Rick Newman interviews Mikolaj Pawlikowski, who recently wrote a book called "Chaos Engineering: Crash test your applications." The theory behind chaos engineering is to "break things on purpose" in your operational flow. You want to deliberately inject failures that might occur in production ahead of time, in order to anticipate them, and thus implement workarounds and corrections. Typically, this practice is often used for large, distributed systems, because of the many points of failure, but it can be useful in any architecture.
One of the obstacles to embracing chaos engineering is finding high level approval from other teammates, or even managers. Even after the feature is a complete and the unit tests are passing, it can be difficult to convince someone that some resiliency work needs to continue, because there's no visible or tangible benefit to preparing for a disaster. Mikolaj suggests that people clearly lay out to other colleagues the ways a system can fail, and the impact it can have on the application or business. Rather than try to fear monger, it can be useful to point to other companies' availability issues as words of caution for their teams to embrace. Mikolaj also says that chaos engineering doesn't need to focus solely on complicated problems like race conditions across distributed systems. Often, there's enough low hanging fruit, such as disk space running out or an API timing out, that can be useful to consider fixing.
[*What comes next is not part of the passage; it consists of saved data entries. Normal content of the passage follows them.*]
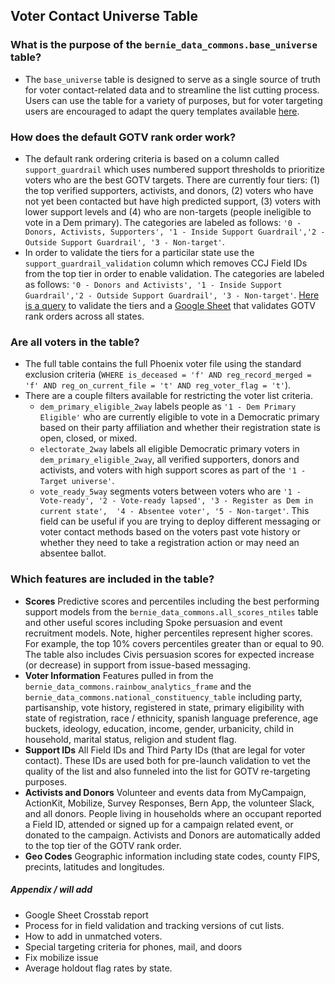 
## Voter Contact Universe Table

### What is the purpose of the `bernie_data_commons.base_universe` table?
* The `base_universe` table is designed to serve as a single source of truth for voter contact-related data and to streamline the list cutting process. Users can use the table for a variety of purposes, but for voter targeting users are encouraged to adapt the query templates available [here](https://github.com/Bernie-2020/bernie-targeting/tree/master/universes/query-templates).

### How does the default GOTV rank order work?
* The default rank ordering criteria is based on a column called `support_guardrail` which uses numbered support thresholds to prioritize voters who are the best GOTV targets. There are currently four tiers: (1) the top verified supporters, activists, and donors, (2) voters who have not yet been contacted but have high predicted support, (3) voters with lower support levels and (4) who are non-targets (people ineligible to vote in a Dem primary). The categories are labeled as follows: `'0 - Donors, Activists, Supporters', '1 - Inside Support Guardrail','2 - Outside Support Guardrail', '3 - Non-target'`. 
* In order to validate the tiers for a particilar state use the `support_guardrail_validation` column which removes CCJ Field IDs from the top tier in order to enable validation. The categories are labeled as follows: `'0 - Donors and Activists', '1 - Inside Support Guardrail','2 - Outside Support Guardrail', '3 - Non-target'`. [Here is a query](https://github.com/Bernie-2020/bernie-targeting/blob/master/universes/scores-eval.sql) to validate the tiers and a [Google Sheet](https://docs.google.com/spreadsheets/d/1sAgFBeBmHRSxzDC-1DBqvUFokNXQ8fqPphbGUK2awdE/edit#gid=1022689451) that validates GOTV rank orders across all states.

### Are all voters in the table?
* The full table contains the full Phoenix voter file using the standard exclusion criteria (`WHERE is_deceased = 'f' AND reg_record_merged = 'f' AND reg_on_current_file = 't' AND reg_voter_flag = 't'`). 
* There are a couple filters available for restricting the voter list criteria.
    * `dem_primary_eligible_2way` labels people as `'1 - Dem Primary Eligible'` who are currently eligible to vote in a Democratic primary based on their party affiliation and whether their registration state is open, closed, or mixed.
    * `electorate_2way` labels all eligible Democratic primary voters in `dem_primary_eligible_2way`, all verified supporters, donors and activists, and voters with high support scores as part of the `'1 - Target universe'`.
    * `vote_ready_5way` segments voters between voters who are `'1 - Vote-ready', '2 - Vote-ready lapsed', '3 - Register as Dem in current state',  '4 - Absentee voter', '5 - Non-target'`. This field can be useful if you are trying to deploy different messaging or voter contact methods based on the voters past vote history or whether they need to take a registration action or may need an absentee ballot.
    
### Which features are included in the table? 
* **Scores** Predictive scores and percentiles including the best performing support models from the `bernie_data_commons.all_scores_ntiles` table and other useful scores including Spoke persuasion and event recruitment models. Note, higher percentiles represent higher scores. For example, the top 10% covers percentiles greater than or equal to 90. The table also includes Civis persuasion scores for expected increase (or decrease) in support from issue-based messaging.
* **Voter Information** Features pulled in from the `bernie_data_commons.rainbow_analytics_frame` and the `bernie_data_commons.national_constituency_table` including party, partisanship, vote history, registered in state, primary eligibility with state of registration, race / ethnicity, spanish language preference, age buckets, ideology, education, income, gender, urbanicity, child in household, marital status, religion and student flag.
* **Support IDs** All Field IDs and Third Party IDs (that are legal for voter contact). These IDs are used both for pre-launch validation to vet the quality of the list and also funneled into the list for GOTV re-targeting purposes.
* **Activists and Donors** Volunteer and events data from MyCampaign, ActionKit, Mobilize, Survey Responses, Bern App, the volunteer Slack, and all donors. People living in households where an occupant reported a Field ID, attended or signed up for a campaign related event, or donated to the campaign. Activists and Donors are automatically added to the top tier of the GOTV rank order.
* **Geo Codes** Geographic information including state codes, county FIPS, precints, latitudes and longitudes.


##### Appendix / will add
* Google Sheet Crosstab report
* Process for in field validation and tracking versions of cut lists.
* How to add in unmatched voters. 
* Special targeting criteria for phones, mail, and doors
* Fix mobilize issue
* Average holdout flag rates by state.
The chaos engineering mindset can also extend beyond pure software. If you think about people working across different timezones as a distributed system, you can also optimize for failures in communication before they occur. Everyone works at a different pace, and communication issues can be analogous to a network loss. Rather than fix miscommunications after they occur, establishing shared practices (like writing down every meeting, or setting up playbooks) can go a long way to ensuring that everyone will be able to do their best under changing circumstances.